Innovative nebulizer design affordable, accessible

From left, Kurt Palik, PhD, of the University of Nebraska-Lincoln, and Thang Nguyen, PhD, of the UNMC Department of Emergency Medicine

From left, Kurt Palik, PhD, of the University of Nebraska-Lincoln, and Thang Nguyen, PhD, of the UNMC Department of Emergency Medicine

Open-source software can be an inspirational concept. It was for the UNMC Department of Emergency Medicine.

 "You identify some sort of problem that exists that can be solved, but the solution is not on the market," said Thang Nguyen, PhD, assistant professor of emergency medicine. Then, amateurs and professionals around the world get together on online forums to program a solution to the problem.

picture disc.
The Project FreeAir asthma nebulizer

The resulting software "lives in the open space, where anyone can use it," Dr. Nguyen said. Anyone can tweak it or adapt it. For example, touchscreens in our cars, Dr. Nguyen said, are built upon open source-developed tech.

So why not do this with medical problems that require the invention of more accessible medical devices?

Emergency medicine faculty formed Open-MediciNE, an initiative to invent DIY-able medical equipment for open-source use. The goal is to address global health disparities with affordable, accessible medical devices.

One of their first challenges was to create a low-cost, non-electric DIY asthma nebulizer. They called the challenge Project FreeAir.

"Globally, patients don’t have electricity, they don’t have batteries," Dr. Ngyuen said.

They don’t have money, either.

So the team created a device that can deliver aerosolized medication using 3D printed parts, a soda bottle and a bike pump.

It came about through a true open-source collaboration that included UNeMed, UNeTech and a local mattress manufacturer, Omaha Bedding Company (really).

But the project made a crucial leap when UNeTech’s Joe Runge, JD, introduced Open-MediciNE to the University of Nebraska-Lincoln College of Engineering and Kevin Cole, PhD.

"I did some back-of-the envelope calculations and provided a few ideas," Dr. Cole said. But his best idea was suggesting they bring in the students on engineering’s senior design capstone team.

"We showed them the (designs) we had success with and the ones we failed with," Dr. Nguyen said.

Download the open-source files.

The team decided one of the key parts would be a soda bottle. "They are everywhere, all over the globe," Dr. Nguyen said. "And the caps, the threads are universal. That made it easy."

"Projects such as the nebulizer are great projects for student teams because they generate great interest and enthusiasm in the students due to the impact on people's lives the projects can potentially have," said UNL’s Kurt Palik, assistant professor of practice.

With 3D printers it cost $1.25 to print a crucial piece. Soda bottles are everywhere. In developing countries, not everyone has a car, but many have bike pumps.

Emergency medicine and Open-MediciNE believe this will help patients worldwide.
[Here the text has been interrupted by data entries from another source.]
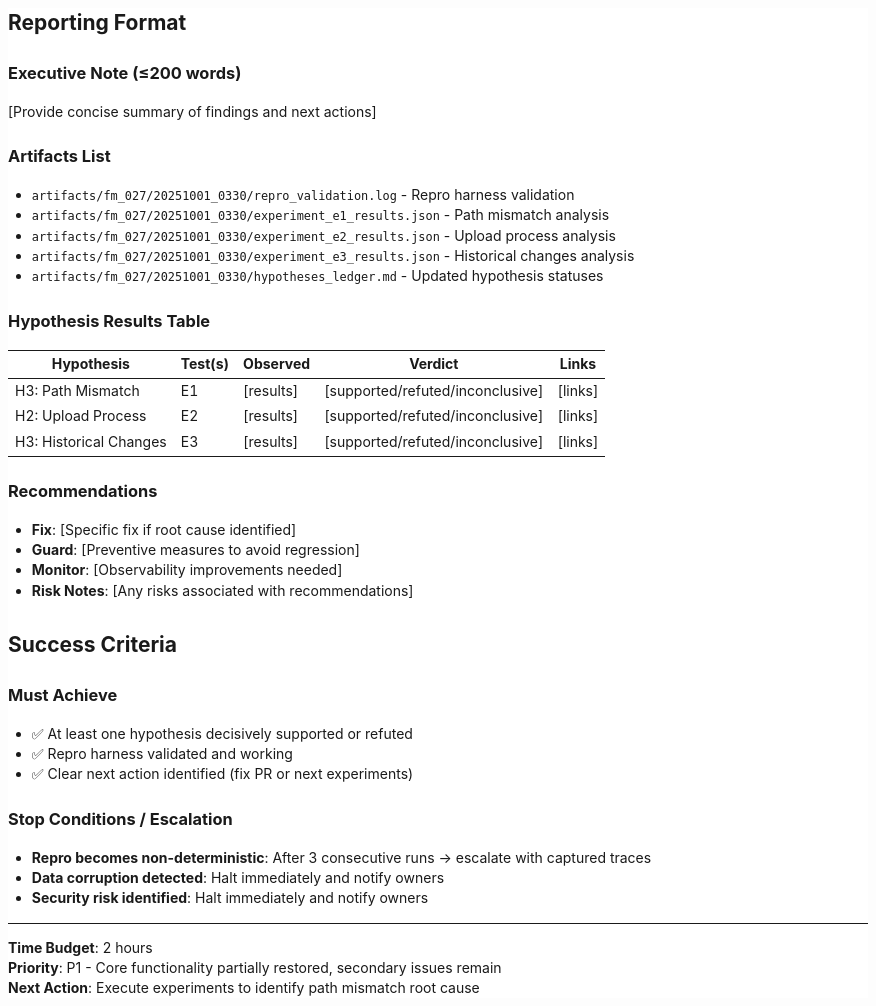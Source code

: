 ## Reporting Format

### Executive Note (≤200 words)
[Provide concise summary of findings and next actions]

### Artifacts List
- `artifacts/fm_027/20251001_0330/repro_validation.log` - Repro harness validation
- `artifacts/fm_027/20251001_0330/experiment_e1_results.json` - Path mismatch analysis
- `artifacts/fm_027/20251001_0330/experiment_e2_results.json` - Upload process analysis
- `artifacts/fm_027/20251001_0330/experiment_e3_results.json` - Historical changes analysis
- `artifacts/fm_027/20251001_0330/hypotheses_ledger.md` - Updated hypothesis statuses

### Hypothesis Results Table
| Hypothesis | Test(s) | Observed | Verdict | Links |
|------------|---------|----------|---------|-------|
| H3: Path Mismatch | E1 | [results] | [supported/refuted/inconclusive] | [links] |
| H2: Upload Process | E2 | [results] | [supported/refuted/inconclusive] | [links] |
| H3: Historical Changes | E3 | [results] | [supported/refuted/inconclusive] | [links] |

### Recommendations
- **Fix**: [Specific fix if root cause identified]
- **Guard**: [Preventive measures to avoid regression]
- **Monitor**: [Observability improvements needed]
- **Risk Notes**: [Any risks associated with recommendations]

## Success Criteria

### Must Achieve
- ✅ At least one hypothesis decisively supported or refuted
- ✅ Repro harness validated and working
- ✅ Clear next action identified (fix PR or next experiments)

### Stop Conditions / Escalation
- **Repro becomes non-deterministic**: After 3 consecutive runs → escalate with captured traces
- **Data corruption detected**: Halt immediately and notify owners
- **Security risk identified**: Halt immediately and notify owners

---

**Time Budget**: 2 hours  
**Priority**: P1 - Core functionality partially restored, secondary issues remain  
**Next Action**: Execute experiments to identify path mismatch root cause
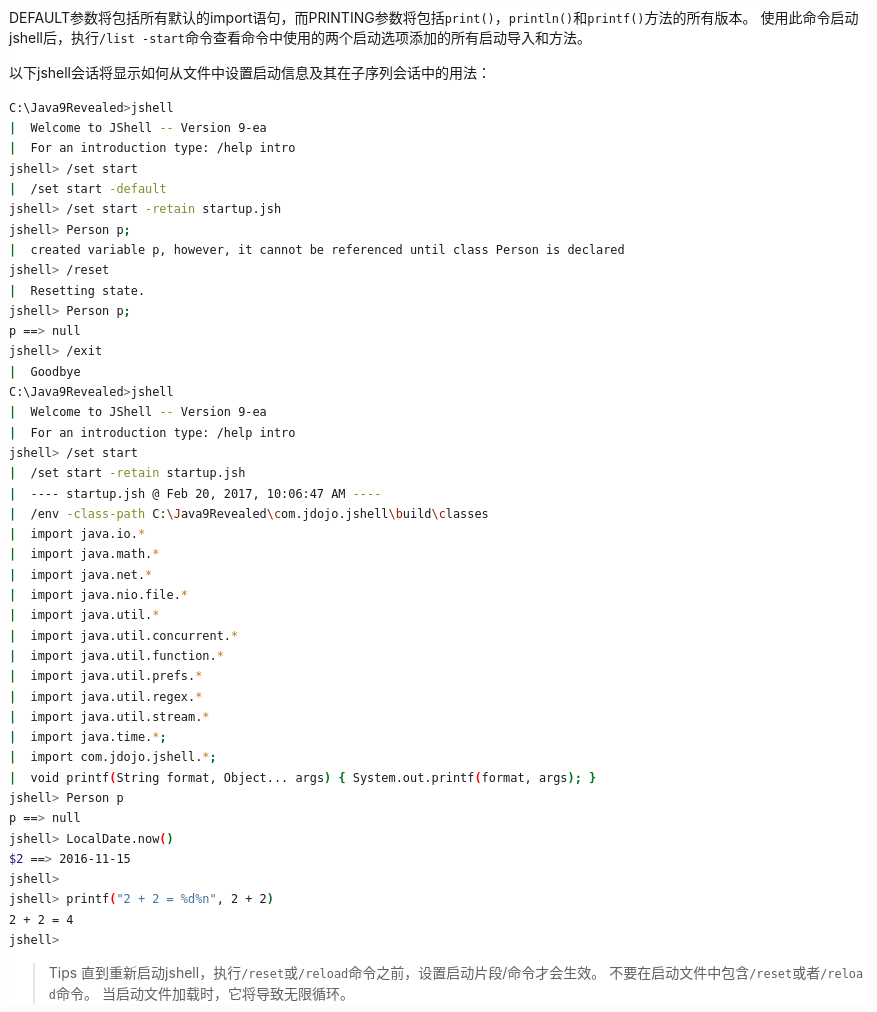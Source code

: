 DEFAULT参数将包括所有默认的import语句，而PRINTING参数将包括`print()`，`println()`和`printf()`方法的所有版本。 使用此命令启动jshell后，执行`/list -start`命令查看命令中使用的两个启动选项添加的所有启动导入和方法。

以下jshell会话将显示如何从文件中设置启动信息及其在子序列会话中的用法：

```bash
C:\Java9Revealed>jshell
|  Welcome to JShell -- Version 9-ea
|  For an introduction type: /help intro
jshell> /set start
|  /set start -default
jshell> /set start -retain startup.jsh
jshell> Person p;
|  created variable p, however, it cannot be referenced until class Person is declared
jshell> /reset
|  Resetting state.
jshell> Person p;
p ==> null
jshell> /exit
|  Goodbye
C:\Java9Revealed>jshell
|  Welcome to JShell -- Version 9-ea
|  For an introduction type: /help intro
jshell> /set start
|  /set start -retain startup.jsh
|  ---- startup.jsh @ Feb 20, 2017, 10:06:47 AM ----
|  /env -class-path C:\Java9Revealed\com.jdojo.jshell\build\classes
|  import java.io.*
|  import java.math.*
|  import java.net.*
|  import java.nio.file.*
|  import java.util.*
|  import java.util.concurrent.*
|  import java.util.function.*
|  import java.util.prefs.*
|  import java.util.regex.*
|  import java.util.stream.*
|  import java.time.*;
|  import com.jdojo.jshell.*;
|  void printf(String format, Object... args) { System.out.printf(format, args); }
jshell> Person p
p ==> null
jshell> LocalDate.now()
$2 ==> 2016-11-15
jshell>
jshell> printf("2 + 2 = %d%n", 2 + 2)
2 + 2 = 4
jshell>
```

> Tips
> 直到重新启动jshell，执行`/reset`或`/reload`命令之前，设置启动片段/命令才会生效。 不要在启动文件中包含`/reset`或者`/reload`命令。 当启动文件加载时，它将导致无限循环。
They believe someone out there will make this invention even better. And they believe this is just the beginning of what Open-MediciNE will do.

1 comment

  1. Thang Nguyen says:

    The UNL – College of Engineering team was instrumental in the success of the project. So I would like to thank Bryce Bonner, Gordon Chou, Wesley Matheny, Jack Mar, and Thomas Simon for their dedication and hard work. Thank you!